EDS is considered a rare disease…and it is incredibly discouraging when no one has ever heard of it, when you have to spell it for your doctor and watch him Google it to find out how to treat you, when no one you know has it, and you are forever the weird one. It makes for a very challenging, lonely journey.”
There needs to be more research and training given to GPs, physiotherapists and other medical practitioners, in order for EDS patients to feel more understood and receive adequate treatment. This lack of understanding, mixed with chronic pain can also lead to severe depression. Something, which in itself, is still significantly misunderstood in the UK.
Becoming aware is the first step. You may have family members, friends, patients, with invisible illnesses that receive little public attention and finance. This is the best list of how you can support people with EDS that I have found on the internet:
Five Considerations for Supporting People with EDS
One. People with EDS may seem preoccupied or withdrawn even when they appear to be healthy.
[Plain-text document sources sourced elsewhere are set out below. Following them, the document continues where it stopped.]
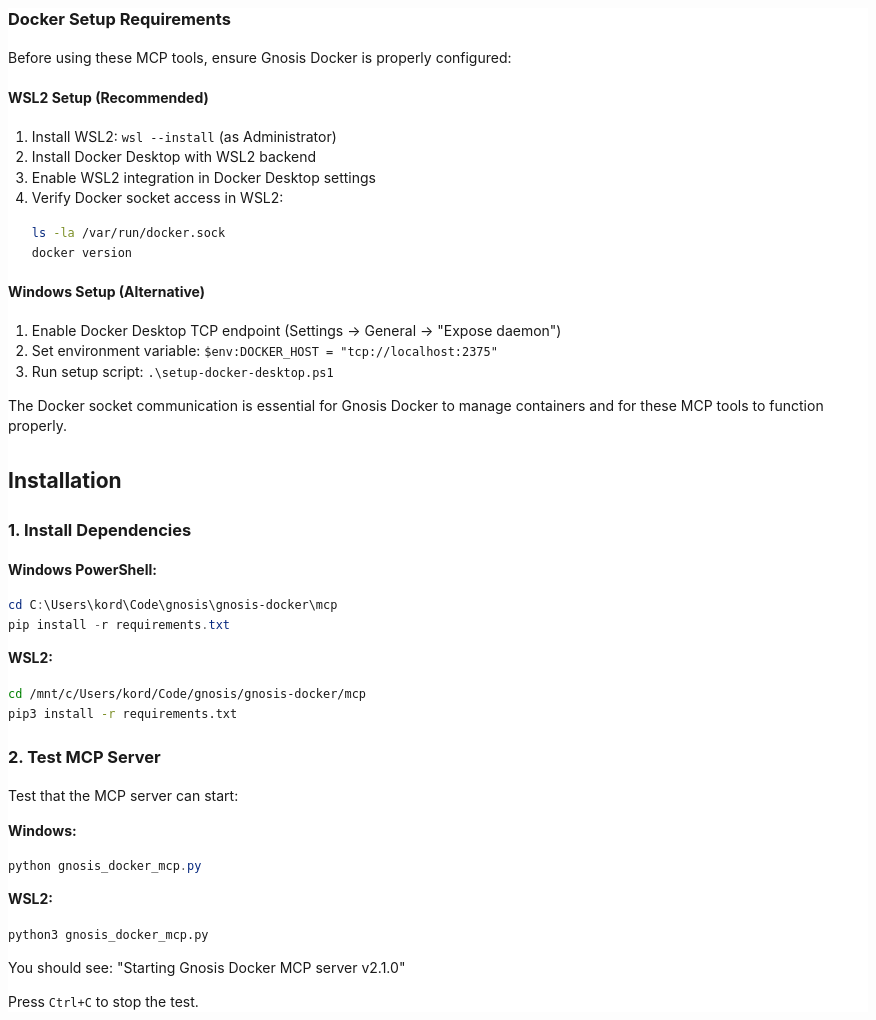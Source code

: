 ### Docker Setup Requirements
Before using these MCP tools, ensure Gnosis Docker is properly configured:

#### WSL2 Setup (Recommended)
1. Install WSL2: `wsl --install` (as Administrator)
2. Install Docker Desktop with WSL2 backend
3. Enable WSL2 integration in Docker Desktop settings
4. Verify Docker socket access in WSL2:
   ```bash
   ls -la /var/run/docker.sock
   docker version
   ```

#### Windows Setup (Alternative)
1. Enable Docker Desktop TCP endpoint (Settings → General → "Expose daemon")
2. Set environment variable: `$env:DOCKER_HOST = "tcp://localhost:2375"`
3. Run setup script: `.\setup-docker-desktop.ps1`

The Docker socket communication is essential for Gnosis Docker to manage containers and for these MCP tools to function properly.


## Installation

### 1. Install Dependencies

**Windows PowerShell:**
```powershell
cd C:\Users\kord\Code\gnosis\gnosis-docker\mcp
pip install -r requirements.txt
```

**WSL2:**
```bash
cd /mnt/c/Users/kord/Code/gnosis/gnosis-docker/mcp
pip3 install -r requirements.txt
```

### 2. Test MCP Server

Test that the MCP server can start:

**Windows:**
```powershell
python gnosis_docker_mcp.py
```

**WSL2:**
```bash
python3 gnosis_docker_mcp.py
```

You should see: "Starting Gnosis Docker MCP server v2.1.0"

Press `Ctrl+C` to stop the test.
The introspection might result from fearful anticipation about what the future holds, from managing pain, or having to be careful about all their movements. They may be exhausted and recovering from exertion.
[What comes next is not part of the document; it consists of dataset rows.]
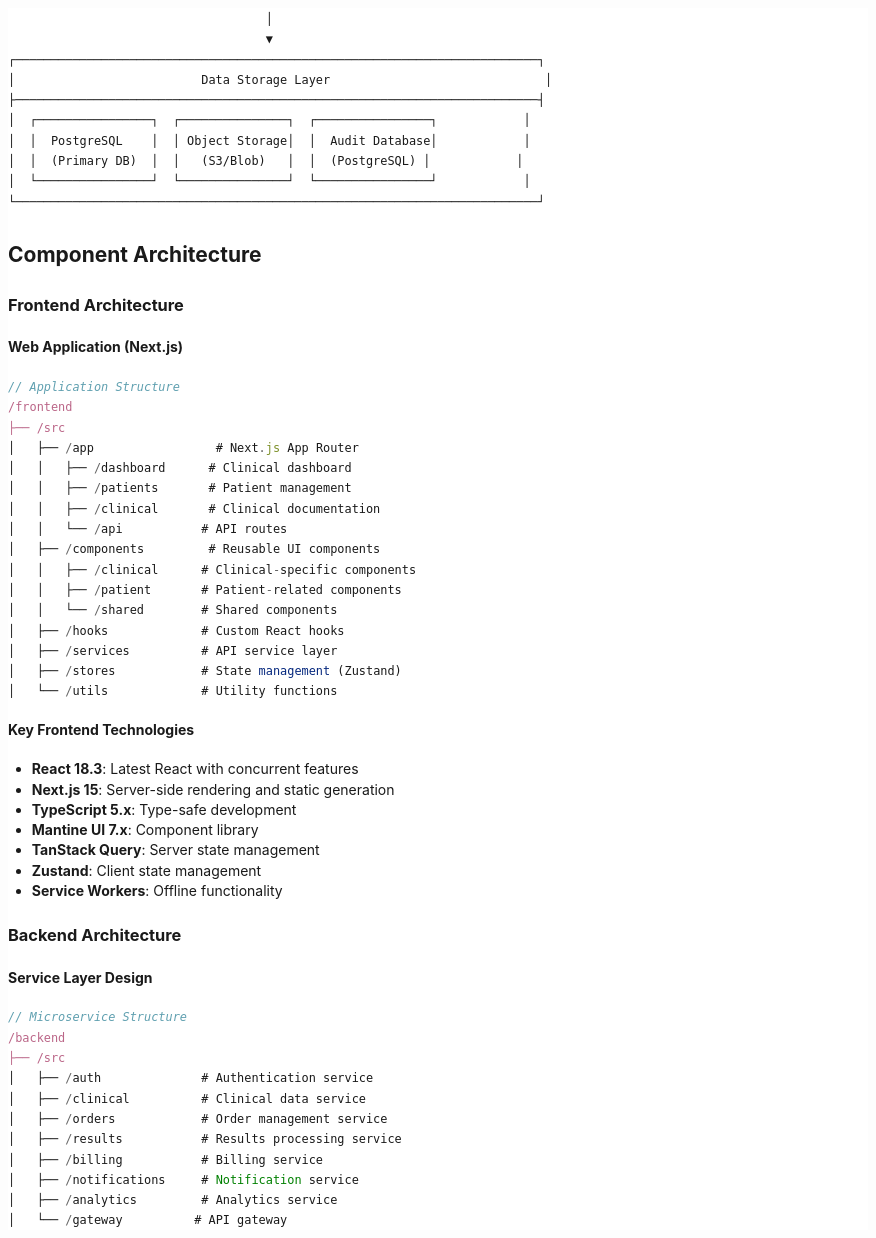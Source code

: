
 ```
                                    │
                                    ▼
┌─────────────────────────────────────────────────────────────────────────┐
│                          Data Storage Layer                              │
├─────────────────────────────────────────────────────────────────────────┤
│  ┌────────────────┐  ┌───────────────┐  ┌────────────────┐            │
│  │  PostgreSQL    │  │ Object Storage│  │  Audit Database│            │
│  │  (Primary DB)  │  │   (S3/Blob)   │  │  (PostgreSQL) │            │
│  └────────────────┘  └───────────────┘  └────────────────┘            │
└─────────────────────────────────────────────────────────────────────────┘
```

## Component Architecture

### Frontend Architecture

#### Web Application (Next.js)
```typescript
// Application Structure
/frontend
├── /src
│   ├── /app                 # Next.js App Router
│   │   ├── /dashboard      # Clinical dashboard
│   │   ├── /patients       # Patient management
│   │   ├── /clinical       # Clinical documentation
│   │   └── /api           # API routes
│   ├── /components         # Reusable UI components
│   │   ├── /clinical      # Clinical-specific components
│   │   ├── /patient       # Patient-related components
│   │   └── /shared        # Shared components
│   ├── /hooks             # Custom React hooks
│   ├── /services          # API service layer
│   ├── /stores            # State management (Zustand)
│   └── /utils             # Utility functions
```

#### Key Frontend Technologies
- **React 18.3**: Latest React with concurrent features
- **Next.js 15**: Server-side rendering and static generation
- **TypeScript 5.x**: Type-safe development
- **Mantine UI 7.x**: Component library
- **TanStack Query**: Server state management
- **Zustand**: Client state management
- **Service Workers**: Offline functionality

### Backend Architecture

#### Service Layer Design
```typescript
// Microservice Structure
/backend
├── /src
│   ├── /auth              # Authentication service
│   ├── /clinical          # Clinical data service
│   ├── /orders            # Order management service
│   ├── /results           # Results processing service
│   ├── /billing           # Billing service
│   ├── /notifications     # Notification service
│   ├── /analytics         # Analytics service
│   └── /gateway          # API gateway
```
Two. As do most of us when our activity is limited, people with EDS experience anger. Since EDS is not curable, the anger is something they must learn to manage. The least the rest of us can do is avoid annoying them further by refraining from telling them what they need or how they might cure themselves.
Those who live daily with EDS symptoms know what they need and what to avoid. For example, getting out of the house and sitting in a park might seem like a great idea to you, but the effort can exacerbate EDS symptoms and bring your friend to a point of exhaustion. When having a bad day they will know enough to stay home.
Three. Nonetheless, those with EDS like being invited to go out with their friends. Even if they are not up to accepting the invitation it is important to feel included. If an activity is one they cannot participate in having an option of going along to watch will be appreciated.
Four. People with EDS can look healthy even when fatigued or in pain, and their stamina changes from one minute to the next. Activities enjoyed last week can be impossible this week, and sometimes they must cancel plans at the last minute.
Five. No one likes being told how they should feel, or that someone else knows how they feel. That is annoying no matter what your health status, but extra grating when you are ill and hear it frequently. Support and understanding are what is welcome.
So, to all my friends and family, I know I can be a pain in the arse (literally) at times, but I want to thank you for your love and support as I find a way to try and live the life I wish I could. I hope that this blog serves to help people gain more of an understanding about EDS, and raises awareness of this little understood condition.